◆ Task directions ◆
In the data, extract each line that holds the string "compiler".
* * * *
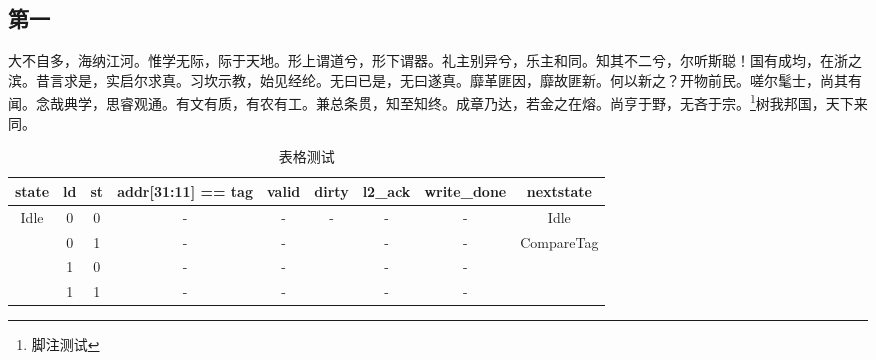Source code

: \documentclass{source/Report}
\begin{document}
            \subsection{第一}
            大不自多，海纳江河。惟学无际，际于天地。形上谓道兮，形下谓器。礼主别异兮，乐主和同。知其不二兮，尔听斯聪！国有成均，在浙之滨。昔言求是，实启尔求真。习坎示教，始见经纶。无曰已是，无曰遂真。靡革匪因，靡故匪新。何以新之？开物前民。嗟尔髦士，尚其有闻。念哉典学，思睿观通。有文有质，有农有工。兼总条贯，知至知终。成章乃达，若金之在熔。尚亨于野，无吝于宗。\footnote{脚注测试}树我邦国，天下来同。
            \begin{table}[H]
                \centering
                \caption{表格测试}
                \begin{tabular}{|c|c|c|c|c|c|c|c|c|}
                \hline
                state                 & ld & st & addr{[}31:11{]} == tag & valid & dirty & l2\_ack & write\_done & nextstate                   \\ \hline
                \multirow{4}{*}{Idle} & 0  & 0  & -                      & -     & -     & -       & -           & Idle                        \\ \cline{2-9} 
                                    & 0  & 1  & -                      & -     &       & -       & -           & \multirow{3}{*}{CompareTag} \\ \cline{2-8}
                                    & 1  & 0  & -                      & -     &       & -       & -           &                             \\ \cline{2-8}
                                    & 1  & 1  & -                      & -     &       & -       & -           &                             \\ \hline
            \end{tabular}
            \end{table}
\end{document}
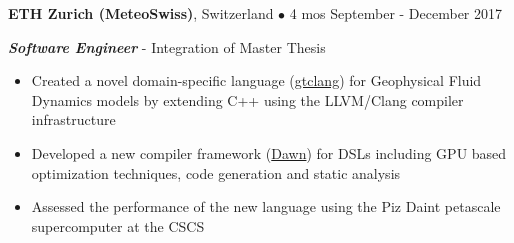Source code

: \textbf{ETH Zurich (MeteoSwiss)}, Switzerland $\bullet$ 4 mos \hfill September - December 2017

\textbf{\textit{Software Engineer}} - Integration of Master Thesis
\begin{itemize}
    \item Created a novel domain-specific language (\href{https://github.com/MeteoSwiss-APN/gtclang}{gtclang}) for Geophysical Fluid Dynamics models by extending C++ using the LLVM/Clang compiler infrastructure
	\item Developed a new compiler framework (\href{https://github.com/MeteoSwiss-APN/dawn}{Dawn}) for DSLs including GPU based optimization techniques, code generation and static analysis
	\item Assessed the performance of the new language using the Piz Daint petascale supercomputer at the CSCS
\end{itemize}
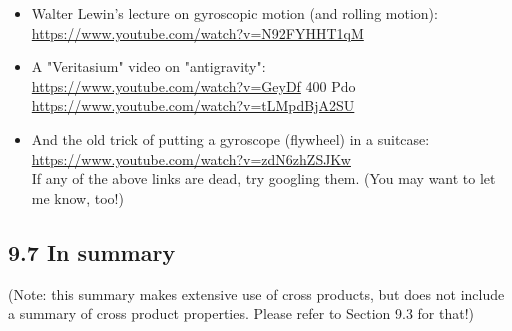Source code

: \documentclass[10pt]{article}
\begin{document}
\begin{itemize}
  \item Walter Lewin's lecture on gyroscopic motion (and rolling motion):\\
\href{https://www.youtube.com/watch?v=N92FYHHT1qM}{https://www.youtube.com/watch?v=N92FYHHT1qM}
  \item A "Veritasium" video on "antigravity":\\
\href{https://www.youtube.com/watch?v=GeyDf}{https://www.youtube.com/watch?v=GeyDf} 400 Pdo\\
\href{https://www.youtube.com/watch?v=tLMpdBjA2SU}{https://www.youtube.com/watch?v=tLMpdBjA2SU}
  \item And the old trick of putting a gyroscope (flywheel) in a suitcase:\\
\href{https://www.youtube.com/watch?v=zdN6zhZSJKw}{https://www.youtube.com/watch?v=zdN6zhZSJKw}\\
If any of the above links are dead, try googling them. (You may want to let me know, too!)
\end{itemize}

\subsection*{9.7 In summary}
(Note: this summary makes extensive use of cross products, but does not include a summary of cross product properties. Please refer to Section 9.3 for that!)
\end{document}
* * * *
◆ Problem solution ◆
    \item Created a novel domain-specific language (\href{https://github.com/MeteoSwiss-APN/gtclang}{gtclang}) for Geophysical Fluid Dynamics models by extending C++ using the LLVM/Clang compiler infrastructure
	\item Developed a new compiler framework (\href{https://github.com/MeteoSwiss-APN/dawn}{Dawn}) for DSLs including GPU based optimization techniques, code generation and static analysis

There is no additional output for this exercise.